The task: Copy each line that includes the string "Ambush" from the material into your answer.

== Segment start ==

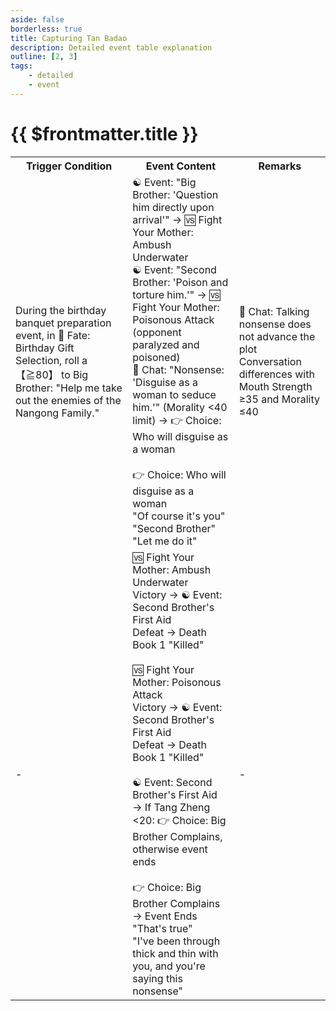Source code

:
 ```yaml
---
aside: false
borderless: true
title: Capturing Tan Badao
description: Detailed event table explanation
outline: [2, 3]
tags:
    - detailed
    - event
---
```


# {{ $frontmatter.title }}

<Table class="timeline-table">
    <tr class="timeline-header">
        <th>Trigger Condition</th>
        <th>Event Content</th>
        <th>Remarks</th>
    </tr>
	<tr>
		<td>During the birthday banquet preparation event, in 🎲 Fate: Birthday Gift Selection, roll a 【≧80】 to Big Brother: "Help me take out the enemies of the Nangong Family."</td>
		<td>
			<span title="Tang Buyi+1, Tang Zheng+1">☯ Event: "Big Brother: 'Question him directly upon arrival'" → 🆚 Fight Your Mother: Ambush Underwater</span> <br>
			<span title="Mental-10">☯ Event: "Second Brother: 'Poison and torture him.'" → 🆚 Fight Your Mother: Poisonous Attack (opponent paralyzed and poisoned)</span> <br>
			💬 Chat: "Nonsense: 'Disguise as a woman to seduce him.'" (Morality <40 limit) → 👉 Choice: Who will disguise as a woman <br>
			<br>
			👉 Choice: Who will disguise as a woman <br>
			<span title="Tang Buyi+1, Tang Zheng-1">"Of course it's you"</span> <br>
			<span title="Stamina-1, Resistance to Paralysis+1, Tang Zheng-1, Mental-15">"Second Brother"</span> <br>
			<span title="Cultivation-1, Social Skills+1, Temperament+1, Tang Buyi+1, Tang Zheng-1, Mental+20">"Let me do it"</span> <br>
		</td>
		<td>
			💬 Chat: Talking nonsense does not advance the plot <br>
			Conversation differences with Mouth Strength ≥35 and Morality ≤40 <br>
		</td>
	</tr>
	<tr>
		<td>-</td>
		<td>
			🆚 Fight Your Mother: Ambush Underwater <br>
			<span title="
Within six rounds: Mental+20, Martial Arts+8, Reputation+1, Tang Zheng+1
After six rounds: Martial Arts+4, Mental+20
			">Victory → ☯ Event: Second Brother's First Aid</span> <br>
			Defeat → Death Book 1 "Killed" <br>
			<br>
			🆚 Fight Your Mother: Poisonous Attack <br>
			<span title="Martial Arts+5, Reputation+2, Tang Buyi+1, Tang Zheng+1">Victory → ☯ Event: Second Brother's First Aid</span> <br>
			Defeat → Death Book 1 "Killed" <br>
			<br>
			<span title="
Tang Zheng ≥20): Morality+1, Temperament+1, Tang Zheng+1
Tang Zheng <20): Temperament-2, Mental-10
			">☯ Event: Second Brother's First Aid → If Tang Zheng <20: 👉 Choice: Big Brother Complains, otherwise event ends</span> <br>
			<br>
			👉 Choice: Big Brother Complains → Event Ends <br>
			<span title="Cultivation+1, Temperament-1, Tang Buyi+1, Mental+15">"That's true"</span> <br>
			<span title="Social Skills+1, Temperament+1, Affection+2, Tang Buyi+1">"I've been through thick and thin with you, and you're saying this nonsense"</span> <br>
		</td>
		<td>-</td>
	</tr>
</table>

== Segment end ==

Exercise answer:
			<span title="Tang Buyi+1, Tang Zheng+1">☯ Event: "Big Brother: 'Question him directly upon arrival'" → 🆚 Fight Your Mother: Ambush Underwater</span> <br>
			🆚 Fight Your Mother: Ambush Underwater <br>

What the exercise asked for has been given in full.